DATA EXTRACT -

══════════════════════════════

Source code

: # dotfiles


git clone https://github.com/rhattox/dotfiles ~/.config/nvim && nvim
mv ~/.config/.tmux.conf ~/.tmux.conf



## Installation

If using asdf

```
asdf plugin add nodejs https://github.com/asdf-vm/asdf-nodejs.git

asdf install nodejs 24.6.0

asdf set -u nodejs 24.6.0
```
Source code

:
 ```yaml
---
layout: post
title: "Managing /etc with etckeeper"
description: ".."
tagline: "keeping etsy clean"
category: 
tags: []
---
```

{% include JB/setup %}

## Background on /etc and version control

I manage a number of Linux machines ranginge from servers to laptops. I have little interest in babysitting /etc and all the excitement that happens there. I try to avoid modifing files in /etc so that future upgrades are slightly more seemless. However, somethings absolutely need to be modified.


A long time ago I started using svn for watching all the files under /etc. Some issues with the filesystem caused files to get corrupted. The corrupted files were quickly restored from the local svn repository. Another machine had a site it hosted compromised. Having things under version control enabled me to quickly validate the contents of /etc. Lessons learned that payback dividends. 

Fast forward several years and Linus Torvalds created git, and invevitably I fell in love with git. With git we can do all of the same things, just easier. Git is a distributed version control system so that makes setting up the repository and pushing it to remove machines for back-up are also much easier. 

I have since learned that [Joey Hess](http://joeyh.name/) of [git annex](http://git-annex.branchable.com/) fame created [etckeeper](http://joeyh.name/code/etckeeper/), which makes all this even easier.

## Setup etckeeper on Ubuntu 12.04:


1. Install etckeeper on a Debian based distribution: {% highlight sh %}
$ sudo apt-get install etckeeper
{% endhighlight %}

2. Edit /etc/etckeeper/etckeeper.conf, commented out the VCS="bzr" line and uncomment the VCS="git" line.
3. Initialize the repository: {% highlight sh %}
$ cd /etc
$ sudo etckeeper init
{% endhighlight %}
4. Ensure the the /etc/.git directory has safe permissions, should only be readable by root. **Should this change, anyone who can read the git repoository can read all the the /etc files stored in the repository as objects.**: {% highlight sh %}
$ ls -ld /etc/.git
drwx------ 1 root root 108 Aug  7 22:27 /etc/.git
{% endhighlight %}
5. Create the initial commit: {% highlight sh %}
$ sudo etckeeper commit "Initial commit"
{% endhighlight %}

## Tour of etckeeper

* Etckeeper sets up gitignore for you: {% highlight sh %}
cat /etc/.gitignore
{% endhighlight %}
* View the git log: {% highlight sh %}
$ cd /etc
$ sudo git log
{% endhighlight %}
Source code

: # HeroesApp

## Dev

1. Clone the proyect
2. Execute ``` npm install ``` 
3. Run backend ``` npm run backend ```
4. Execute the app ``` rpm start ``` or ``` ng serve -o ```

══════════════════════════════

WORK TASK -
Output the listing above in its entirety, exactly as given.

TASK RESPONSE -
Source code

: # dotfiles


git clone https://github.com/rhattox/dotfiles ~/.config/nvim && nvim
mv ~/.config/.tmux.conf ~/.tmux.conf



## Installation

If using asdf

```
asdf plugin add nodejs https://github.com/asdf-vm/asdf-nodejs.git

asdf install nodejs 24.6.0

asdf set -u nodejs 24.6.0
```
Source code

:
 ```yaml
---
layout: post
title: "Managing /etc with etckeeper"
description: ".."
tagline: "keeping etsy clean"
category: 
tags: []
---
```

{% include JB/setup %}

## Background on /etc and version control

I manage a number of Linux machines ranginge from servers to laptops. I have little interest in babysitting /etc and all the excitement that happens there. I try to avoid modifing files in /etc so that future upgrades are slightly more seemless. However, somethings absolutely need to be modified.


A long time ago I started using svn for watching all the files under /etc. Some issues with the filesystem caused files to get corrupted. The corrupted files were quickly restored from the local svn repository. Another machine had a site it hosted compromised. Having things under version control enabled me to quickly validate the contents of /etc. Lessons learned that payback dividends. 

Fast forward several years and Linus Torvalds created git, and invevitably I fell in love with git. With git we can do all of the same things, just easier. Git is a distributed version control system so that makes setting up the repository and pushing it to remove machines for back-up are also much easier. 

I have since learned that [Joey Hess](http://joeyh.name/) of [git annex](http://git-annex.branchable.com/) fame created [etckeeper](http://joeyh.name/code/etckeeper/), which makes all this even easier.

## Setup etckeeper on Ubuntu 12.04:


1. Install etckeeper on a Debian based distribution: {% highlight sh %}
$ sudo apt-get install etckeeper
{% endhighlight %}

2. Edit /etc/etckeeper/etckeeper.conf, commented out the VCS="bzr" line and uncomment the VCS="git" line.
3. Initialize the repository: {% highlight sh %}
$ cd /etc
$ sudo etckeeper init
{% endhighlight %}
4. Ensure the the /etc/.git directory has safe permissions, should only be readable by root. **Should this change, anyone who can read the git repoository can read all the the /etc files stored in the repository as objects.**: {% highlight sh %}
$ ls -ld /etc/.git
drwx------ 1 root root 108 Aug  7 22:27 /etc/.git
{% endhighlight %}
5. Create the initial commit: {% highlight sh %}
$ sudo etckeeper commit "Initial commit"
{% endhighlight %}

## Tour of etckeeper

* Etckeeper sets up gitignore for you: {% highlight sh %}
cat /etc/.gitignore
{% endhighlight %}
* View the git log: {% highlight sh %}
$ cd /etc
$ sudo git log
{% endhighlight %}
Source code

: # HeroesApp

## Dev

1. Clone the proyect
2. Execute ``` npm install ``` 
3. Run backend ``` npm run backend ```
4. Execute the app ``` rpm start ``` or ``` ng serve -o ```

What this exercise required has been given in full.